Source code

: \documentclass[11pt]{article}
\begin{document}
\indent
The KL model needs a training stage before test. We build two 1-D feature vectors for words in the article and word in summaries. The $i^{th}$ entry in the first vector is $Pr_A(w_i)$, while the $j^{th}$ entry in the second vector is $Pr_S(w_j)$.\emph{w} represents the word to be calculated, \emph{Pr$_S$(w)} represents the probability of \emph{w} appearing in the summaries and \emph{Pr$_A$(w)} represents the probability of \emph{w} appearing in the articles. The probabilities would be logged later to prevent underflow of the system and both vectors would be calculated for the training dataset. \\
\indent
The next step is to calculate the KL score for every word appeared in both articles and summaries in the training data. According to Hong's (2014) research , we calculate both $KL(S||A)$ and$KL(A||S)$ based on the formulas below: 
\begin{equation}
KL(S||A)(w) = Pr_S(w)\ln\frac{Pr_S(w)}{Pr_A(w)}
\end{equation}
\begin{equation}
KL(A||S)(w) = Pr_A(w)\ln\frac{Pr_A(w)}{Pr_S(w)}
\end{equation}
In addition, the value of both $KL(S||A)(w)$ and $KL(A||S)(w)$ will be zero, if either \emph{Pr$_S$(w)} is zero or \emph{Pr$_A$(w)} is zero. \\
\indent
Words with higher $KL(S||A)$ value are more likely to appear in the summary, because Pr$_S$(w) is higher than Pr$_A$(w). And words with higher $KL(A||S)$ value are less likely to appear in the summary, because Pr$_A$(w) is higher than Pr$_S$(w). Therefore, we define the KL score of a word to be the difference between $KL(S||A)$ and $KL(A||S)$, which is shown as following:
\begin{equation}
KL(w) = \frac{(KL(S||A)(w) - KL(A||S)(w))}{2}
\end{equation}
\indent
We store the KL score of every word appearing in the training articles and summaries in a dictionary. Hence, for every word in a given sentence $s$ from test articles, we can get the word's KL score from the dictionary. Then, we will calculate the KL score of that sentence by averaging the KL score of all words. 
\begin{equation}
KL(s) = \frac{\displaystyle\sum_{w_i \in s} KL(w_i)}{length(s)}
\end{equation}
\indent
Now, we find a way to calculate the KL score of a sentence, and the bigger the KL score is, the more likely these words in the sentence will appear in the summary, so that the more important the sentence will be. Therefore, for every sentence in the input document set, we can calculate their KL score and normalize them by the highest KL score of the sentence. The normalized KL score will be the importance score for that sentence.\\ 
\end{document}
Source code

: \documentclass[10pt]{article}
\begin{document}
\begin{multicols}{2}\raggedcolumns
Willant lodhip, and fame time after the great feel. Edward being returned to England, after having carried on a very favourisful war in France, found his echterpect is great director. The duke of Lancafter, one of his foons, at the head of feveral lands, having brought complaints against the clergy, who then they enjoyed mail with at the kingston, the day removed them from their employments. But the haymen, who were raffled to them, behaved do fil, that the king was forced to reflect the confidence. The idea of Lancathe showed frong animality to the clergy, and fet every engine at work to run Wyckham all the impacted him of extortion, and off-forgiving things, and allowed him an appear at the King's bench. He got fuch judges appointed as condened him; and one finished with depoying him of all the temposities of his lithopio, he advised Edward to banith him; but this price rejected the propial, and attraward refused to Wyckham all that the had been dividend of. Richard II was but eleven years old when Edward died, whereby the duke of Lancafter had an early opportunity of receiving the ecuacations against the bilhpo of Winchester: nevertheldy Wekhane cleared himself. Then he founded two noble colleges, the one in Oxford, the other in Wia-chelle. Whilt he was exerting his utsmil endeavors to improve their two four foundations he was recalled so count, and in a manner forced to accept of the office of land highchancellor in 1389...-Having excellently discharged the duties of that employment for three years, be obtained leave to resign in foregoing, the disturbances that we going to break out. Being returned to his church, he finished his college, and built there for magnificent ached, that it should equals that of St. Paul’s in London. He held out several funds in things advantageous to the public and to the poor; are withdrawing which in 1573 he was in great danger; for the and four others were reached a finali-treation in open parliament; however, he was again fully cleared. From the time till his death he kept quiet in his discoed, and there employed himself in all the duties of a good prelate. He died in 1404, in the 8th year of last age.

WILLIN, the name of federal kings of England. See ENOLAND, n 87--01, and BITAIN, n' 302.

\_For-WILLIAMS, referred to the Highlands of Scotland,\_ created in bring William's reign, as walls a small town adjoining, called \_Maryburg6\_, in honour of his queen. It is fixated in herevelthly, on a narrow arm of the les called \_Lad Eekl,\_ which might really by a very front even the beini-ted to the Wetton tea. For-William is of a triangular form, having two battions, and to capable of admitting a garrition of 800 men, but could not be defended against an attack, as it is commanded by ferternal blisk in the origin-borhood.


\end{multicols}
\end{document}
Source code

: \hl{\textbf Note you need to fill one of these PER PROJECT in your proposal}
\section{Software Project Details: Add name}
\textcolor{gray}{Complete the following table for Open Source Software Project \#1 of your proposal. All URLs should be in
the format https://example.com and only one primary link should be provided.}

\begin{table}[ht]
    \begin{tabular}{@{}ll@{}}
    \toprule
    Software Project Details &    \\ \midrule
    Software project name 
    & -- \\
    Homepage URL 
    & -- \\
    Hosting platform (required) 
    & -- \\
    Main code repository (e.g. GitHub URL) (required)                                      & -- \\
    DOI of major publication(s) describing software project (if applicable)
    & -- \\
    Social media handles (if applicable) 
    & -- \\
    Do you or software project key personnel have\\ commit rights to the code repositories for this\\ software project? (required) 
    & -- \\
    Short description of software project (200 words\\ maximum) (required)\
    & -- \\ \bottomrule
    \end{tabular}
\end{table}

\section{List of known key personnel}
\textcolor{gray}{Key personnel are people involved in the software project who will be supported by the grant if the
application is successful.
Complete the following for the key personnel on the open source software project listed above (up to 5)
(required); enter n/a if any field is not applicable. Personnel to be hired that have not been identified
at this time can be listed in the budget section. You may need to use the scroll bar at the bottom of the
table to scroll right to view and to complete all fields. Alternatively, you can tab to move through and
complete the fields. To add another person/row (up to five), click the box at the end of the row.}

·····

Task instructions:
Which of the lines in the material above contain "emph"? Copy each one out.

Exercise result:
The KL model needs a training stage before test. We build two 1-D feature vectors for words in the article and word in summaries. The $i^{th}$ entry in the first vector is $Pr_A(w_i)$, while the $j^{th}$ entry in the second vector is $Pr_S(w_j)$.\emph{w} represents the word to be calculated, \emph{Pr$_S$(w)} represents the probability of \emph{w} appearing in the summaries and \emph{Pr$_A$(w)} represents the probability of \emph{w} appearing in the articles. The probabilities would be logged later to prevent underflow of the system and both vectors would be calculated for the training dataset. \\
In addition, the value of both $KL(S||A)(w)$ and $KL(A||S)(w)$ will be zero, if either \emph{Pr$_S$(w)} is zero or \emph{Pr$_A$(w)} is zero. \\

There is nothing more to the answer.